Jay held her away from him. “Look at me. What do you see on my face now?”

“I don’t know.”

“Gratitude,” Jay said. “You see profound gratitude that you saved my life and yours. And you see regret, because I sensed something was wrong too, and I didn’t act on my instincts. I
wish
it had been me who pointed that gun and pulled the trigger. I wish with all my heart, Sarah, that I could spare you this.” His throat constricted. “Because even though the circumstances were different, I
know
what a burden it is to feel responsible for ending someone’s life.”

Sarah’s eyes widened as more tears spilled from them. “Oh, Jay.” She leaned forward, throwing her arms around him as her body jerked with a heart-wrenching sob. “I’m sorry. I didn’t even think of that—of your mother—that you’d understand how it feels.”

He held her tightly, one hand stroking her hair as he whispered words of comfort—words he wished he’d heard himself after his mother’s death.

After several minutes, he brushed a wet strand of hair from her face. “We should go. There’s still a chance our benefactors might have recognized us and call the police.”
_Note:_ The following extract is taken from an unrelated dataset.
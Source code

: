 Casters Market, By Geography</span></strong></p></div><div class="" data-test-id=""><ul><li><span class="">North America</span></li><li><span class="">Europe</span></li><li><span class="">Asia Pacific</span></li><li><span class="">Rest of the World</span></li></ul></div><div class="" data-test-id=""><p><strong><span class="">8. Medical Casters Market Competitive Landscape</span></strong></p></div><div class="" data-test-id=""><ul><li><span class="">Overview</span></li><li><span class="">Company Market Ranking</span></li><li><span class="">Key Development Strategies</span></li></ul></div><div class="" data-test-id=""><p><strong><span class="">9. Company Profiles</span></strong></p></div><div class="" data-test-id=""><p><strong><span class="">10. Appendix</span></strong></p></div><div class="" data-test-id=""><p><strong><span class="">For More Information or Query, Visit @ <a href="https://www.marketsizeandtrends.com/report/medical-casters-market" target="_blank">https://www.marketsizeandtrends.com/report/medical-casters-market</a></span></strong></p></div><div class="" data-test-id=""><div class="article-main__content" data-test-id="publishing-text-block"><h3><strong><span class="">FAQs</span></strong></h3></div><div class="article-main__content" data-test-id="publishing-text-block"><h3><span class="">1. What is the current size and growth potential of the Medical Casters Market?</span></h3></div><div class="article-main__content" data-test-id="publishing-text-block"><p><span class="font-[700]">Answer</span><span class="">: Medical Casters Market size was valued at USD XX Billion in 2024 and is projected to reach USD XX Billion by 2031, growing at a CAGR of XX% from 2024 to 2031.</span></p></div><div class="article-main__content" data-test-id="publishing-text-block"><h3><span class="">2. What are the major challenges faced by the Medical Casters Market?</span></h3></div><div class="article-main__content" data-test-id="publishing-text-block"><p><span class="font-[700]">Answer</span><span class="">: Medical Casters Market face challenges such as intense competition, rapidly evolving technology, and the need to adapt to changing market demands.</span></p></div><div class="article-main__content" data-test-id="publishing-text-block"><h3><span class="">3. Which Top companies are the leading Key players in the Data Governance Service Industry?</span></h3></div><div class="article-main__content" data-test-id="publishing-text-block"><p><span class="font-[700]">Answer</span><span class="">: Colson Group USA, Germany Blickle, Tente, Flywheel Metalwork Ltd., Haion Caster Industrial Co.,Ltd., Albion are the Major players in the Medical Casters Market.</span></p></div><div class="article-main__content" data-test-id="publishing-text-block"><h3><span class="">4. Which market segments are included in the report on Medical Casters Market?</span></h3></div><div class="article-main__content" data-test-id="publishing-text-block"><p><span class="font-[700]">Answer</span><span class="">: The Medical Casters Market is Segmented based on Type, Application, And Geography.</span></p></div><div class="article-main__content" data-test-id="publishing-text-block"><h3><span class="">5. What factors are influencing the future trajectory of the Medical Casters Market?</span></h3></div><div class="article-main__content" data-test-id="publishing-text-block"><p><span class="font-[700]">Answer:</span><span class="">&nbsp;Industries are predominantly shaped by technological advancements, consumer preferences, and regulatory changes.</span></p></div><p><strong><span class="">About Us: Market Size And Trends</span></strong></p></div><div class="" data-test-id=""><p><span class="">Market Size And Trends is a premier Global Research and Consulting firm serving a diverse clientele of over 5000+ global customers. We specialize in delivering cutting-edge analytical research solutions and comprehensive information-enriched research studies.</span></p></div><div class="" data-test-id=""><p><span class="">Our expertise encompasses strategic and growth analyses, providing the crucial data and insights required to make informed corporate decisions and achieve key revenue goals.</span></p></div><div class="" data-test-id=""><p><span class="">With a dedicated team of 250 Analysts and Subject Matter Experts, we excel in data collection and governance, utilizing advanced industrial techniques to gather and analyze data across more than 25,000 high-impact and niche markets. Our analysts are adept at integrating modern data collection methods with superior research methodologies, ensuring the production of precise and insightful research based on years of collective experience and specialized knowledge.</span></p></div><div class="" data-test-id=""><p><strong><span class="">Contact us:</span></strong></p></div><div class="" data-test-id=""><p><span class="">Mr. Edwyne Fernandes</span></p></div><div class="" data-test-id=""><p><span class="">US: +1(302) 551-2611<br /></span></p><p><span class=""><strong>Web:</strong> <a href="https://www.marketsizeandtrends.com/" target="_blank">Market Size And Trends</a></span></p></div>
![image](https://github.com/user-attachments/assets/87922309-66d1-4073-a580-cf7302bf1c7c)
Sarah smiled through her tears. “I’m more worried about their abilities to recognize the road. They were
so
old.”

“We’re going to be that couple one day,” Jay said. “Tooling around in our motor home with a couple of little dogs, maybe a grandkid or two.” He returned Sarah’s smile, but then his face grew serious again. “We can’t call Kirk right away. My phone’s dead. And we’ve got enough gas to get us to a town to fill up, but the question is, which direction are we going?”

Sarah sat up in her seat and wiped her eyes. “East,” she said with conviction. “We’re going back. We can’t”—she took a deep breath—“run away from our troubles.”

“Running away and staying safe aren’t necessarily the same,” Jay argued.

“But ‘safe’ is only going happen when these guys are caught. Instead of running, we need to turn the tables and go after them. We still need to meet with the DEA,” Sarah said. “I’ll tell them everything, and maybe something I say will be the
right
thing, what they need to figure out who is after us and why.”

“We’ll get Kirk to go with us,” Jay said.

Sarah nodded her agreement.

“And maybe,” Jay said, a faraway look in his eye, “this time we’ll have something to show them.”